As for some of the other posts I have read I guess with some people there is no such thing as "Innocent until proven guilty".


----------



## Quiet Riot (15 Apr 2005)

Well about the only thing I agree with the french on is thier way of prosecution,   the onus is on the accused to prove thier innocence.


----------



## paracowboy (15 Apr 2005)

what our interepid reporter is NOT saying is that the accused are returned to their countries of origin, *not* because of that nation's (or our) stand on torture, but because they are criminals FROM that country. They are arrested on legal grounds in Western nations because they are committing ILLEGAL acts in those nations, and they are LEGALLY sent back to their country of origin, following appeals, etc.

Torture is reprehensible, and worse, it is ineffective. But that is not our problem yet. Our problem is protecting Canadian citizens from murderous barbarians who relish the idea of mass slaughter, and look forward to dying while committing those atrocities.

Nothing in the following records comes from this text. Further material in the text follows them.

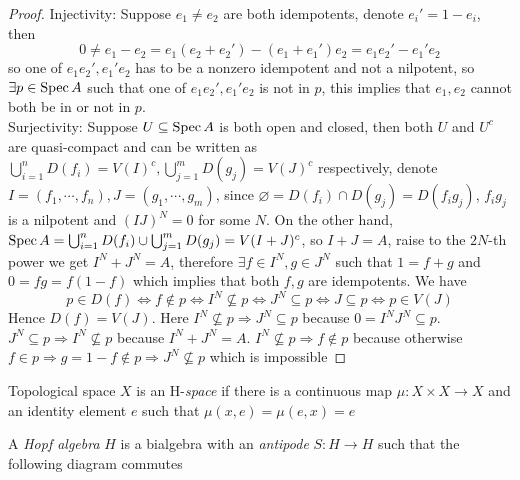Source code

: \documentclass[main]{subfiles}
\begin{document}
\begin{proof}
Injectivity: Suppose $e_1\neq e_2$ are both idempotents, denote $e_i'=1-e_i$, then
\[
0\neq e_1-e_2=e_1(e_2+e_2')-(e_1+e_1')e_2=e_1e_2'-e_1'e_2
\]
so one of $e_1e_2',e_1'e_2$ has to be a nonzero idempotent and not a nilpotent, so $\exists p\in\operatorname{Spec} A$ such that one of $e_1e_2',e_1'e_2$ is not in $p$, this implies that $e_1,e_2$ cannot both be in or not in $p$. \\
Surjectivity: Suppose $U\subseteq\operatorname{Spec} A$ is both open and closed, then both $U$ and $U^c$ are quasi-compact and can be written as $\bigcup_{i=1}^nD(f_i)=V(I)^c,\bigcup_{j=1}^mD(g_j)=V(J)^c$ respectively, denote $I=(f_1,\cdots,f_n),J=(g_1,\cdots,g_m)$, since $\varnothing=D(f_i)\cap D(g_j)=D(f_ig_j)$, $f_ig_j$ is a nilpotent and $(IJ)^N=0$ for some $N$. On the other hand, $\operatorname{Spec} A=\bigcup_{i=1}^nD(f_i)\cup\bigcup_{j=1}^mD(g_j)=V(I+J)^c$, so $I+J=A$, raise to the $2N$-th power we get $I^N+J^N=A$, therefore $\exists f\in I^N,g\in J^N$ such that $1=f+g$ and $0=fg=f(1-f)$ which implies that both $f,g$ are idempotents. We have
\[
p\in D(f)\iff f\notin p\iff I^N\not\subseteq p\iff J^N\subseteq p\iff J\subseteq p\iff p\in V(J)
\]
Hence $D(f)=V(J)$. Here $I^N\not\subseteq p\Rightarrow J^N\subseteq p$ because $0=I^NJ^N\subseteq p$. $J^N\subseteq p\Rightarrow I^N\not\subseteq p$ because $I^N+J^N=A$. $I^N\not\subseteq p\Rightarrow f\notin p$ because otherwise $f\in p\Rightarrow g=1-f\notin p\Rightarrow J^N\not\subseteq p$ which is impossible
\end{proof}

\begin{definition}
Topological space $X$ is an H-\textit{space} if there is a continuous map $\mu:X\times X\to X$ and an identity element $e$ such that $\mu(x,e)=\mu(e,x)=e$
\end{definition}

\begin{definition}
A \textit{Hopf algebra} $H$ is a bialgebra with an \textit{antipode} $S:H\to H$ such that the following diagram commutes
\begin{center}
\end{center}
\end{definition}
\end{document}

Once we've settled THAT issue, let's work on enlightening the benighted.


----------



## KevinB (16 Apr 2005)

Ditto to Para and Go!

 IF we adopted a haven from abuse doctrine, we'd be full of theives and murders from other countries (worse than we are now)


----------



## Kat Stevens (16 Apr 2005)

Western countries should sub-contract the entire detention of terror suspects to the Russians.  There are plenty of lovely "re-education" camps in the scenic Siberian countyside just sitting there.  Not to mention plenty of qualified staff who'd love a chance to get their hand in, as it were...Please, no flames from Amnesty International types, just kidding.....maybe.... >

CHIMO,  Kat


----------



## tomahawk6 (16 Apr 2005)

Just wait til the targeted assassinations begin of terrorists.


----------



## Infanteer (16 Apr 2005)

tomahawk6 said:
			
		

> Just wait til the targeted assassinations begin of terrorists.

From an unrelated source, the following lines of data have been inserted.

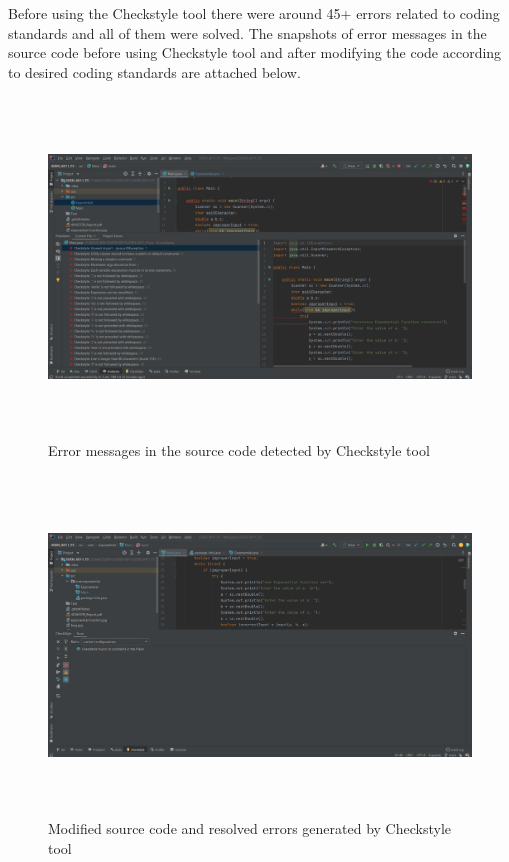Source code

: \documentclass[12pt, a4paper]{article}
\begin{document}
\noindent
Before using the Checkstyle tool there were around 45+ errors related to coding standards  and all of them were solved. The snapshots of error messages in the source code before using Checkstyle tool and after modifying the code according to desired coding standards are attached below. 


\newpage

\begin{figure}[h]
  \includegraphics[width=15cm,height=9cm]{CheckStyle(Before).png}
  \caption{Error messages in the source code detected by Checkstyle tool}
  \label{fig:Debugging computation of exponential function}
\end{figure}


\begin{figure}[h!]
  \includegraphics[width=15cm,height=9cm]{CheckStyle(After).png}
  \caption{Modified source code and resolved errors generated by Checkstyle tool}
  \label{Debugging computation of fractional exponent value}
\end{figure}
\end{document}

Isn't that what the American's did with the Hellfire strike from a Predator Drone in Yemen?

How about Israel, that seems to be the new SOP for dealing with the HAMAS.

New techniques for a 4th Generaration opponent. :sniper:


----------



## Dare (16 Apr 2005)

Bruce Monkhouse said:
			
		

> Quote,
> _He said many prisoners of Uzbek origin captured by American forces were taken back to Uzbek jails where they received the most brutal tortures_
> 
> ...now I'm not agreeing with the torure thing but just where else should they go?
> Canada already has enough terror suspect loving families already,....sorry, full up.


America loses in the media when it captures terrorists and holds them at Gitmo, and it loses in the media when it sends them back to their home country. I suppose the only way to get a pass in the media would be to feed them, arm them up and send them back to their unit on the battlefield or, even better to the steps of parliament. That'll win over the hearts and minds of the International Community that many so eagerly wish to please.


----------



## foxtwo (16 Apr 2005)

If we as North Americans torture, I bet that if they would capture one of our soldiers as POW's there's no telling how badly the enemy would mutilate us on top of what some already do. And I don't think torture is very effective method of extracting information. I remember one time where a man was held in a Syrian jail and because he was being tortured so much he had to lie to his captor's and say he was going to bomb the Canadian Parliament Buildings...


----------



## tomahawk6 (17 Apr 2005)

There is no mercy for American soldiers that might be captured. If they will behead civilians they will do the same to soldiers.
Best to go down fighting.


----------



## Kat Stevens (17 Apr 2005)

foxtwo said:
			
		

> If we as North Americans torture, I bet that if they would capture one of our soldiers as POW's there's no telling how badly the enemy would mutilate us on top of what some already do. And I don't think torture is very effective method of extracting information. I remember one time where a man was held in a Syrian jail and because he was being tortured so much he had to lie to his captor's and say he was going to bomb the Canadian Parliament Buildings...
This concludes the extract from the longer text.